---------- Input records ----------

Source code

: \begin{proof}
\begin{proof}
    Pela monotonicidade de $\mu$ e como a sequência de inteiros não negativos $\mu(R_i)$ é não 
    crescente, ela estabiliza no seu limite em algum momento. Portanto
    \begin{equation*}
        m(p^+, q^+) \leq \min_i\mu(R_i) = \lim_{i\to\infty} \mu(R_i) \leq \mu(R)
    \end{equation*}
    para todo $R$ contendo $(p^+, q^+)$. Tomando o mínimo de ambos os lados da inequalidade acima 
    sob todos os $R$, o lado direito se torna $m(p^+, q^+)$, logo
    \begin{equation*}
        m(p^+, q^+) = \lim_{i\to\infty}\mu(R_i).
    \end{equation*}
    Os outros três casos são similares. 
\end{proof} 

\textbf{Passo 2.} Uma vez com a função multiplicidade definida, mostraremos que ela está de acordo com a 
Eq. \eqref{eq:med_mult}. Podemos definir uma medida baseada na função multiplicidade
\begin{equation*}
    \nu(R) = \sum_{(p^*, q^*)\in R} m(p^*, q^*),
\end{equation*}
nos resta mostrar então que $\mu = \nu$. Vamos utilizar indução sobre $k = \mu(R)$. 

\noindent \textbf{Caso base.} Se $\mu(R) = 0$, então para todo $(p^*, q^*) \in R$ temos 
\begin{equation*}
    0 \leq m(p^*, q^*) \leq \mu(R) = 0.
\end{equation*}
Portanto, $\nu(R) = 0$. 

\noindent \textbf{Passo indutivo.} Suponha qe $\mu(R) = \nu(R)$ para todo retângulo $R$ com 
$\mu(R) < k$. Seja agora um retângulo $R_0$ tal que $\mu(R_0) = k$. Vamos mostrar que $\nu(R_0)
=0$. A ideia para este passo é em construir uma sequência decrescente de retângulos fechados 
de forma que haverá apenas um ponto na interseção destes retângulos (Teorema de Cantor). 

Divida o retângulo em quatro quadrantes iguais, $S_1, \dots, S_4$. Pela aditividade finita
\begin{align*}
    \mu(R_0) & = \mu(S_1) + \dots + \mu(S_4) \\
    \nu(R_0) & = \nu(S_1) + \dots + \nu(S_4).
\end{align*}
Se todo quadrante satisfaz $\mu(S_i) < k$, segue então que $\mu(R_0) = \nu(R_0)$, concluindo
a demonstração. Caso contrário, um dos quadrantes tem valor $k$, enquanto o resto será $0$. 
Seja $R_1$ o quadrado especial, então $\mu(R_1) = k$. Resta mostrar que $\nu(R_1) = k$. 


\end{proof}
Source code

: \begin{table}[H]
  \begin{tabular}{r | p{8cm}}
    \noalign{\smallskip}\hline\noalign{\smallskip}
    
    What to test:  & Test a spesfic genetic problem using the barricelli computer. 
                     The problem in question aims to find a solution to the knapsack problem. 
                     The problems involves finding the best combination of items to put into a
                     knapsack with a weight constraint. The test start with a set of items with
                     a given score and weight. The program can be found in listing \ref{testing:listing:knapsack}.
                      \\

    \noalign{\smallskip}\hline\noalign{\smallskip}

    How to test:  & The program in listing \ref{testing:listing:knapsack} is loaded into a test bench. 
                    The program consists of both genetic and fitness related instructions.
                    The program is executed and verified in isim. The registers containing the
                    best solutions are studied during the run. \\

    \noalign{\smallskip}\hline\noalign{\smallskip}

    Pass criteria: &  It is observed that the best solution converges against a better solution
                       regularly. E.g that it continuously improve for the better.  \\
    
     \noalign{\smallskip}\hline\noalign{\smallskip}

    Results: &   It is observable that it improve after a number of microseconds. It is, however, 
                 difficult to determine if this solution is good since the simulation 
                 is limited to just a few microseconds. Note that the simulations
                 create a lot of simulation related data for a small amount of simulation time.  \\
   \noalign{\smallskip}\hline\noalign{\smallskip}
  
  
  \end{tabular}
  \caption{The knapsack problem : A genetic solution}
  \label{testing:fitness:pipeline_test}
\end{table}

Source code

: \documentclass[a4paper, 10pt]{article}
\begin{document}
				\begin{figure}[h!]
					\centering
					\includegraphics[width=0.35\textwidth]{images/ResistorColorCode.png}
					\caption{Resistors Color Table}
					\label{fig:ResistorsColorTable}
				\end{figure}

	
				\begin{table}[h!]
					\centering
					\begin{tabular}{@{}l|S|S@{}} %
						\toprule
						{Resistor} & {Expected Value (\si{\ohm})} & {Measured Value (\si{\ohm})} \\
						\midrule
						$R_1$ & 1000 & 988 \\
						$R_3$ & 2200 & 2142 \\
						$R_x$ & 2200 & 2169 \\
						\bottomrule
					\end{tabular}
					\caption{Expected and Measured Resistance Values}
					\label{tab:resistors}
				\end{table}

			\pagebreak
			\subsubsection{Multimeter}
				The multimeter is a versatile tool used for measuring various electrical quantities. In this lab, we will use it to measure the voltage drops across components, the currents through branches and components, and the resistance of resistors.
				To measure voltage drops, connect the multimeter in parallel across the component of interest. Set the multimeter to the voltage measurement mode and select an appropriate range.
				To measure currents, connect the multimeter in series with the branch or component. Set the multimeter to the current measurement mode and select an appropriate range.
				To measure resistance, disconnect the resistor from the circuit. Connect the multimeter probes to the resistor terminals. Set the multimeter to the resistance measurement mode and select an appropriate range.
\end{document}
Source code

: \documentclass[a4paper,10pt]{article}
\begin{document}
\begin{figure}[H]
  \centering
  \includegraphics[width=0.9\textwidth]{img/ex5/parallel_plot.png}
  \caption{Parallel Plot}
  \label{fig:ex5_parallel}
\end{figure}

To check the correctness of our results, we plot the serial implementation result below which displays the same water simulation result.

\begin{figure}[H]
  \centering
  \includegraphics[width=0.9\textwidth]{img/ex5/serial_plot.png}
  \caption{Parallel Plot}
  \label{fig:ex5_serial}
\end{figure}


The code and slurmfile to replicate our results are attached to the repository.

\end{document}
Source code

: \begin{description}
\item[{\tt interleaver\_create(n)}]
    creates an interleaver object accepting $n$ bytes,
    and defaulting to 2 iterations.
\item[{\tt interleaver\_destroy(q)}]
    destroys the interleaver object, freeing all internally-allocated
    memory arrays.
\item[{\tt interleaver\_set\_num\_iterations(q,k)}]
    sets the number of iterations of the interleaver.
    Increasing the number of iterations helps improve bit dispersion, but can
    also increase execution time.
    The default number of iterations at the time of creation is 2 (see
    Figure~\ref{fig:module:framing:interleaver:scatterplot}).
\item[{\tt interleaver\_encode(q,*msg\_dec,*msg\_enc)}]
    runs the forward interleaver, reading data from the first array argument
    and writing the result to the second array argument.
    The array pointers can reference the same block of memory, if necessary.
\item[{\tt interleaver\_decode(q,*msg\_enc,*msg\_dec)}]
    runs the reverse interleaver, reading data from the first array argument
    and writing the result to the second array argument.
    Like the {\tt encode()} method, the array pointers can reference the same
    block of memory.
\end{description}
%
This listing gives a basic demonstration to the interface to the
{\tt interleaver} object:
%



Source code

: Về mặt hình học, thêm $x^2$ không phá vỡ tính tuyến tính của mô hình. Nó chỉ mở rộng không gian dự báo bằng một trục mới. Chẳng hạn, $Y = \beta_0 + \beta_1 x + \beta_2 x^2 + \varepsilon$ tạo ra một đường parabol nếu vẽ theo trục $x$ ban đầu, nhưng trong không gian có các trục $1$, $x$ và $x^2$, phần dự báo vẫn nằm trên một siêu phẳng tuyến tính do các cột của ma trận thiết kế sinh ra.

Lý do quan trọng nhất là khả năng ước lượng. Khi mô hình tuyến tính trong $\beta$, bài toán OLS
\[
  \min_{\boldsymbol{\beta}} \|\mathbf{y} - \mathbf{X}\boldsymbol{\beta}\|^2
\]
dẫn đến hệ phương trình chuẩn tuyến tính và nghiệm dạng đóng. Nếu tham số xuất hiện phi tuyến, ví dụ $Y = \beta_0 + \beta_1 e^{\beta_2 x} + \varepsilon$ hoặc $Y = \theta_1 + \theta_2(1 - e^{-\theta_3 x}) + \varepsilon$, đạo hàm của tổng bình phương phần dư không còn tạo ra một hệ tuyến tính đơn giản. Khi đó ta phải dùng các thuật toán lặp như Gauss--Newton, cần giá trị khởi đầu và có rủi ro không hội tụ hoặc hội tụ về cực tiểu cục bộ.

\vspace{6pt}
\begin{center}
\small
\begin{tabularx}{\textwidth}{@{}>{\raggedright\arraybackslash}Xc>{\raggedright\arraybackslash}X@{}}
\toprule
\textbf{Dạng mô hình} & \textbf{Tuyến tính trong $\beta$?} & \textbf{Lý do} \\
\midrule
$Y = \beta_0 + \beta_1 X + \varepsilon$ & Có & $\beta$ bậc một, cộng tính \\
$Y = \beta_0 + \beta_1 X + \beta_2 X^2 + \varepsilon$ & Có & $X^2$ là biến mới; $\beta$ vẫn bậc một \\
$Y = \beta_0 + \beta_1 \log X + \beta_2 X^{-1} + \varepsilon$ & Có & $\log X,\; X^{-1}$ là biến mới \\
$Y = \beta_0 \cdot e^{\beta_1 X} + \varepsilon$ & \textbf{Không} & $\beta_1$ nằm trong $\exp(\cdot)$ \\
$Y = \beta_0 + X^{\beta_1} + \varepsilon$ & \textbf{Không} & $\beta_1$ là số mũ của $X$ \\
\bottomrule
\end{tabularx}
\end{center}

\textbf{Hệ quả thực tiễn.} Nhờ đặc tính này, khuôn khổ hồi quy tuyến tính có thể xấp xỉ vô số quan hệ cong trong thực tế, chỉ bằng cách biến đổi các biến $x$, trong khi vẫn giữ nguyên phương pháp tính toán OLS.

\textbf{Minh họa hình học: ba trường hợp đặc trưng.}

----------

> _Task instructions_: Scan the records above and count the lines that contain "infty". No text besides the count.

> _Solution_: 2